What the task requires: Copy, word for word, each line of the data below from the first through the line containing "- **PySide6** - Modern Qt-based GUI framework", and stop there.

━━━ Records for this task ━━━

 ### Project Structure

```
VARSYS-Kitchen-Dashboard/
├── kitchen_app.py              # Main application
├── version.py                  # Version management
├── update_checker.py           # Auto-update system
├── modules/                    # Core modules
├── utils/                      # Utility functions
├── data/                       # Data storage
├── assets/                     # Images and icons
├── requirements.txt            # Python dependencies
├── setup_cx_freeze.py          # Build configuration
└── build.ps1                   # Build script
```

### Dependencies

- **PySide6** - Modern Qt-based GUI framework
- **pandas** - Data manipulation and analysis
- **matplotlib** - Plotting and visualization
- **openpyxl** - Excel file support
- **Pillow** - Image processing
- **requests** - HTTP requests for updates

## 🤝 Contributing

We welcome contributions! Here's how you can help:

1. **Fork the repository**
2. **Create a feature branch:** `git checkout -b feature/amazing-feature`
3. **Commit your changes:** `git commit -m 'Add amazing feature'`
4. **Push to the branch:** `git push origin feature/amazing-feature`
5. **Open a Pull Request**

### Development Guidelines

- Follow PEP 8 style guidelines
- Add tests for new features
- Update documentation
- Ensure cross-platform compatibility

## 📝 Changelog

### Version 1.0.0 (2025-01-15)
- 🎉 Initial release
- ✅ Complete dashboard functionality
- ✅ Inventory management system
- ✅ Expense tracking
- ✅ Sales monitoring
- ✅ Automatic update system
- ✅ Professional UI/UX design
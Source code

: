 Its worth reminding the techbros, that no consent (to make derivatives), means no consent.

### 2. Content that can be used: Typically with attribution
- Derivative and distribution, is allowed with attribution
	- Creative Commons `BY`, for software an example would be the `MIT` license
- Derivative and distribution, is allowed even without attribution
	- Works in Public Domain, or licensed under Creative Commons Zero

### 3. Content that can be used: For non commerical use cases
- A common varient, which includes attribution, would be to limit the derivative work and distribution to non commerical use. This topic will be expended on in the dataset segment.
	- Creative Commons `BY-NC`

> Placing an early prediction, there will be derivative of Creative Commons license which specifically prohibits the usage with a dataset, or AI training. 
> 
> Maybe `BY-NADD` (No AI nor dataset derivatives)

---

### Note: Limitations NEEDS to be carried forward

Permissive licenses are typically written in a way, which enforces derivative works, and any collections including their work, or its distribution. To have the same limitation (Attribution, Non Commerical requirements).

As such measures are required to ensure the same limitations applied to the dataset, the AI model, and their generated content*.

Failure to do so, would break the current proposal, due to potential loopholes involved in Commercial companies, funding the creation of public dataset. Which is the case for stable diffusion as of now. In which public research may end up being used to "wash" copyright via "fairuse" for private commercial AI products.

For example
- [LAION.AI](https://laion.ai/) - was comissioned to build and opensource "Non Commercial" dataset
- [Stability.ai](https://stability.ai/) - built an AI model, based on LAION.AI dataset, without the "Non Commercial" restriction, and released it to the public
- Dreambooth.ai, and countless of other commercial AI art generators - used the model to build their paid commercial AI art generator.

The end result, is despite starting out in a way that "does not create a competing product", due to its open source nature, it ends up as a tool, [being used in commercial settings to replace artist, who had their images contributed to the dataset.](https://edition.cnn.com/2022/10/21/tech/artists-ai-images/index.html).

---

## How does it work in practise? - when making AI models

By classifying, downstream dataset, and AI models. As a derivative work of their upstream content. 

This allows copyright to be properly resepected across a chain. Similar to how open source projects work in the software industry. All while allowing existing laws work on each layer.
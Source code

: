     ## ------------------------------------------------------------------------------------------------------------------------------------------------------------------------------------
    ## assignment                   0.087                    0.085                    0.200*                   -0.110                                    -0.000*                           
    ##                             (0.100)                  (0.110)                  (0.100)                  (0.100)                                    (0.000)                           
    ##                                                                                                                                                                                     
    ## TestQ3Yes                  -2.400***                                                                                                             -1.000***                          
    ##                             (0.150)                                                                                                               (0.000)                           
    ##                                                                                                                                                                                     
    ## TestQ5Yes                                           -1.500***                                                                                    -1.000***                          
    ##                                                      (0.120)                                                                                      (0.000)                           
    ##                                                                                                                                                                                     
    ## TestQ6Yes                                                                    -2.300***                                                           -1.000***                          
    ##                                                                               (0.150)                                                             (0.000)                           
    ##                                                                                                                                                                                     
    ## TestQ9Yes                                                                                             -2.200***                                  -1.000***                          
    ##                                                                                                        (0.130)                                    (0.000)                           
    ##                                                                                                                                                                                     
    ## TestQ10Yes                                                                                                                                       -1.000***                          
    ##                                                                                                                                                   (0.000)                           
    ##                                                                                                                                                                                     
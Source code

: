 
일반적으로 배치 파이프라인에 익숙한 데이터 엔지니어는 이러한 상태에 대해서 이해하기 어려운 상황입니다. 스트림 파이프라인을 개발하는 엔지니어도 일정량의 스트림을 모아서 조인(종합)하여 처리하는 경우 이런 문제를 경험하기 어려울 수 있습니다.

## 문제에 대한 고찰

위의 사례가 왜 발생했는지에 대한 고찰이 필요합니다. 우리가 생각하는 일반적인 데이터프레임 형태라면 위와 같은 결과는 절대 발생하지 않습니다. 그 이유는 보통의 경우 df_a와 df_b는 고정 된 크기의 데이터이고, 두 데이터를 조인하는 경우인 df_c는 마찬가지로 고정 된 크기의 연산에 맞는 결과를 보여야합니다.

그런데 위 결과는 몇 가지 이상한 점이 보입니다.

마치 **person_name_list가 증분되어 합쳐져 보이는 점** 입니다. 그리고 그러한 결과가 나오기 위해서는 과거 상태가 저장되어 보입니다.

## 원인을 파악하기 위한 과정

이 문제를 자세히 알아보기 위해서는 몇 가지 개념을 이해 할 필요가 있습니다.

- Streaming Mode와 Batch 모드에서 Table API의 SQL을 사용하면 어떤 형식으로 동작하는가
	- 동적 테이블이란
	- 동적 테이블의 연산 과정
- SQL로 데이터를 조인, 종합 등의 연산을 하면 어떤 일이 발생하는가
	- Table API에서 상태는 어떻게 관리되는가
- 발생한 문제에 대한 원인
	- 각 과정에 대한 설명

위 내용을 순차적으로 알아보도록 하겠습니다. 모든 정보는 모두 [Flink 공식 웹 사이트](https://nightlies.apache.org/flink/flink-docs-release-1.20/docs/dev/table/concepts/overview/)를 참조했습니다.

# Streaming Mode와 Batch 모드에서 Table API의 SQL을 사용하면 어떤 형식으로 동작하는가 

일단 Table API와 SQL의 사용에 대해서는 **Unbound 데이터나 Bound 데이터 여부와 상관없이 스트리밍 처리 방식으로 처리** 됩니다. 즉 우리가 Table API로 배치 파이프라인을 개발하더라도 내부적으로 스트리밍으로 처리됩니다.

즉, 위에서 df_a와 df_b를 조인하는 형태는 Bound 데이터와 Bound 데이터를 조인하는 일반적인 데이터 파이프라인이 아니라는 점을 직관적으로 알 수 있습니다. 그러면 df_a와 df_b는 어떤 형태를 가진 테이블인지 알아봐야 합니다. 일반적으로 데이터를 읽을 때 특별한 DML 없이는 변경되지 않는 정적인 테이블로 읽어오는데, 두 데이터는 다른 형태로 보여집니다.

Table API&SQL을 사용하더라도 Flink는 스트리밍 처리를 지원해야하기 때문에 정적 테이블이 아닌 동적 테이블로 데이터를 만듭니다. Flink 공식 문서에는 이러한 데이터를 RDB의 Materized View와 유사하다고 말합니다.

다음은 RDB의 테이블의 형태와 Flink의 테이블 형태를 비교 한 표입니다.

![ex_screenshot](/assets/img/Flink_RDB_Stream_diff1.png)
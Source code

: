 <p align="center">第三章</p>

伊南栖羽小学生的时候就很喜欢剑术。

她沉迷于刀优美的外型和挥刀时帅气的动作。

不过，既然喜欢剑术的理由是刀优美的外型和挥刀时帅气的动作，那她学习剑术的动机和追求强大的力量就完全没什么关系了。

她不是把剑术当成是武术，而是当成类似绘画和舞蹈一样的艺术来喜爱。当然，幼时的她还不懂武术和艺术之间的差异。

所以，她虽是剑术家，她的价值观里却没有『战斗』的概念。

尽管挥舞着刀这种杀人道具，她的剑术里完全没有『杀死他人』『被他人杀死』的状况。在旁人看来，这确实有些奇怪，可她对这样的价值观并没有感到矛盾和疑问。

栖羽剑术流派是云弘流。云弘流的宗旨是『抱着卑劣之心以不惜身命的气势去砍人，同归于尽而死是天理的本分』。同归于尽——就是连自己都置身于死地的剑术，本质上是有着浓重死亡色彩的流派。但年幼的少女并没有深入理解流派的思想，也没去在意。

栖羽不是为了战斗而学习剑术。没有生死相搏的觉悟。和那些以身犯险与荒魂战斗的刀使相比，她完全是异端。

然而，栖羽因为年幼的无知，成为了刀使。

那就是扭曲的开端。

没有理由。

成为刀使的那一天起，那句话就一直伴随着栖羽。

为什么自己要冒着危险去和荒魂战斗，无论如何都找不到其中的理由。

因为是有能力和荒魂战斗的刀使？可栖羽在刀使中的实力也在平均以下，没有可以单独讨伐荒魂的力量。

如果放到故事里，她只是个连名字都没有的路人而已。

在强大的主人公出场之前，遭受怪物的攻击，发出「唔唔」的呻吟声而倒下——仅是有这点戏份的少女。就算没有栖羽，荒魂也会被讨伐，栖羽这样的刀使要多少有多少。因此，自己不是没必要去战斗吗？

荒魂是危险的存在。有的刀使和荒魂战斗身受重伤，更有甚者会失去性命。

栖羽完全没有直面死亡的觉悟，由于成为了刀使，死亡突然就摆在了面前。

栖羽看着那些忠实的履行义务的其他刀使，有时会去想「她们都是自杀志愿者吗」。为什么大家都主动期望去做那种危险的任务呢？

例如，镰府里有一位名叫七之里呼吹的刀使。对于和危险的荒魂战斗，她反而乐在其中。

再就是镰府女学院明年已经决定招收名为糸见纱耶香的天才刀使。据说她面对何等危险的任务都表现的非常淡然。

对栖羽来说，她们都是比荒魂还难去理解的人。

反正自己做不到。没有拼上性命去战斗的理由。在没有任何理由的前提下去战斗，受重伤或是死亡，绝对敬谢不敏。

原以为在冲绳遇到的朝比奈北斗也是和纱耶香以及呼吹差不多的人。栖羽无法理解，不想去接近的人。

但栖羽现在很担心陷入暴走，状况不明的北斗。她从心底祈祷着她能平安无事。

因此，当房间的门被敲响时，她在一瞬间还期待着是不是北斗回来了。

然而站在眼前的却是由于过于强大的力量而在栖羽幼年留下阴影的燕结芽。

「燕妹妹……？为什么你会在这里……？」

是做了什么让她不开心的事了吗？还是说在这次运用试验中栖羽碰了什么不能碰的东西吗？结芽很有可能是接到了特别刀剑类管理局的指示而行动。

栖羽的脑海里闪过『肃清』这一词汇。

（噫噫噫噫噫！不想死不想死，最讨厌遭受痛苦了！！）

━━━

Task response:
 ### Project Structure

```
VARSYS-Kitchen-Dashboard/
├── kitchen_app.py              # Main application
├── version.py                  # Version management
├── update_checker.py           # Auto-update system
├── modules/                    # Core modules
├── utils/                      # Utility functions
├── data/                       # Data storage
├── assets/                     # Images and icons
├── requirements.txt            # Python dependencies
├── setup_cx_freeze.py          # Build configuration
└── build.ps1                   # Build script
```

### Dependencies

- **PySide6** - Modern Qt-based GUI framework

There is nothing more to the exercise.